- _EXERCISE PROMPT_: What you return should be each line of the data containing the string "title".

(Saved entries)
###
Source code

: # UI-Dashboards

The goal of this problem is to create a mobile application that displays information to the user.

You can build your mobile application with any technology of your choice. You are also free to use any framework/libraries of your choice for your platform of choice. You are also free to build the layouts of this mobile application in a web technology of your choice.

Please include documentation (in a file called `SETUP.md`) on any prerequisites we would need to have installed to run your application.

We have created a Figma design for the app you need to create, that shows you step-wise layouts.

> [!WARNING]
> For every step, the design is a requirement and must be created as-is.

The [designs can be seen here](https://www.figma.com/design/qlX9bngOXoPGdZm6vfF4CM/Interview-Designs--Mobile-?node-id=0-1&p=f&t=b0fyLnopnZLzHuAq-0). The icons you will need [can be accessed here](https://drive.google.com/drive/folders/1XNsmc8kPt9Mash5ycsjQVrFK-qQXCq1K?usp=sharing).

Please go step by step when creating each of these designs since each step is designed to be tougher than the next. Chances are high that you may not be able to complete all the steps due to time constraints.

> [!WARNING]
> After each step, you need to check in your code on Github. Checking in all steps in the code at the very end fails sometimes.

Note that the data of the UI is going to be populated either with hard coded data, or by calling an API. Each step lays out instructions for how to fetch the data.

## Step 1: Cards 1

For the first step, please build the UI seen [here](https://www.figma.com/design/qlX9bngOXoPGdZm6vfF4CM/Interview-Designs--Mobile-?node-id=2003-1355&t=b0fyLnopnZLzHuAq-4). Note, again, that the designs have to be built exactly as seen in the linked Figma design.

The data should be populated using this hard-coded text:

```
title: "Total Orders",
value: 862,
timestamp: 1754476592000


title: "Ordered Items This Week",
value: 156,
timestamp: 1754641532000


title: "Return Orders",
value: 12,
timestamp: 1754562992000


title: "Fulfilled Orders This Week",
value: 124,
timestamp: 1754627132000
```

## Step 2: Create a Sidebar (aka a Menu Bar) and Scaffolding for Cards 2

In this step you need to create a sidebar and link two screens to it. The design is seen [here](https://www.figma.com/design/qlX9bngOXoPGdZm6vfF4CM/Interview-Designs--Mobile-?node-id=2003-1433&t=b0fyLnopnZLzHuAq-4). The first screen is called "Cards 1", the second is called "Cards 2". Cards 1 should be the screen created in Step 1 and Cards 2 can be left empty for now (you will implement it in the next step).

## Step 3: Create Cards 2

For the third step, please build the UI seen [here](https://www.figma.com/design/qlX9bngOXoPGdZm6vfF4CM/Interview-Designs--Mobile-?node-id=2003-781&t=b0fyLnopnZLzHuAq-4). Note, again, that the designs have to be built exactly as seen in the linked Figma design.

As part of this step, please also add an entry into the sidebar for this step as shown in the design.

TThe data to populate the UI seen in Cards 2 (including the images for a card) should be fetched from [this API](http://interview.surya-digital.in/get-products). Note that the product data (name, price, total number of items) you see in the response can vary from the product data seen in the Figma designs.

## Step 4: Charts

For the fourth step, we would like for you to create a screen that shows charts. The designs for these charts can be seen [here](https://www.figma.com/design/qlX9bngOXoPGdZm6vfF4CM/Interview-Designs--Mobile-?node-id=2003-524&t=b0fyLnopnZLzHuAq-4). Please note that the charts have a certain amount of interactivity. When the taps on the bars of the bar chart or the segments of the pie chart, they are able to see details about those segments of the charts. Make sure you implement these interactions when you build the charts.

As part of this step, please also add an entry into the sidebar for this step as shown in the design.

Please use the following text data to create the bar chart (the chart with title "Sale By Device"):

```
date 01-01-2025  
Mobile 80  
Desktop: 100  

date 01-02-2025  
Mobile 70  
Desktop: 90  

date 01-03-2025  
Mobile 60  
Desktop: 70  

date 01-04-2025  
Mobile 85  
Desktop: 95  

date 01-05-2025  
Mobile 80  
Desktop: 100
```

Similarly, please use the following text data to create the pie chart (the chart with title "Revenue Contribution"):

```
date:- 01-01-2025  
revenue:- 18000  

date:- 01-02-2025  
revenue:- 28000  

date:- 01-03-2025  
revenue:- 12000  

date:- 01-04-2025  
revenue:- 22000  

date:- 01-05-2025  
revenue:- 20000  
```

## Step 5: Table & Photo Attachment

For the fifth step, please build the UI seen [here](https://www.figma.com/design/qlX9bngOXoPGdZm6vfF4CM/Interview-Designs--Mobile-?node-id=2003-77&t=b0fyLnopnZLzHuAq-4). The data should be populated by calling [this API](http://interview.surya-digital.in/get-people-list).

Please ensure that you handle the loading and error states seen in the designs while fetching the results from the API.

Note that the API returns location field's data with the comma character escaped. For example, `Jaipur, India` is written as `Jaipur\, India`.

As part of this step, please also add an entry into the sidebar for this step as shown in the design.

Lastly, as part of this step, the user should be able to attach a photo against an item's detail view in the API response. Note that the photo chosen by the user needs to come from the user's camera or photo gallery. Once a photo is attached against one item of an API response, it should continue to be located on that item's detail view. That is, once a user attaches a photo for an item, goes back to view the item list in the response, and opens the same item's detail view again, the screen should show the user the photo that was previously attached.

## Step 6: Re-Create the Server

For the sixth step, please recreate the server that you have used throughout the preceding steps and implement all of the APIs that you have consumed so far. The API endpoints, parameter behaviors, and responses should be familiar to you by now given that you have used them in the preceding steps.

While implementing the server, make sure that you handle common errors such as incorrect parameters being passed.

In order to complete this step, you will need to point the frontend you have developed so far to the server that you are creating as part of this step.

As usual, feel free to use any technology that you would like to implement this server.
###
- _EXPECTED ANSWER_:
title: "Total Orders",
title: "Ordered Items This Week",
title: "Return Orders",
title: "Fulfilled Orders This Week",
Please use the following text data to create the bar chart (the chart with title "Sale By Device"):
Similarly, please use the following text data to create the pie chart (the chart with title "Revenue Contribution"):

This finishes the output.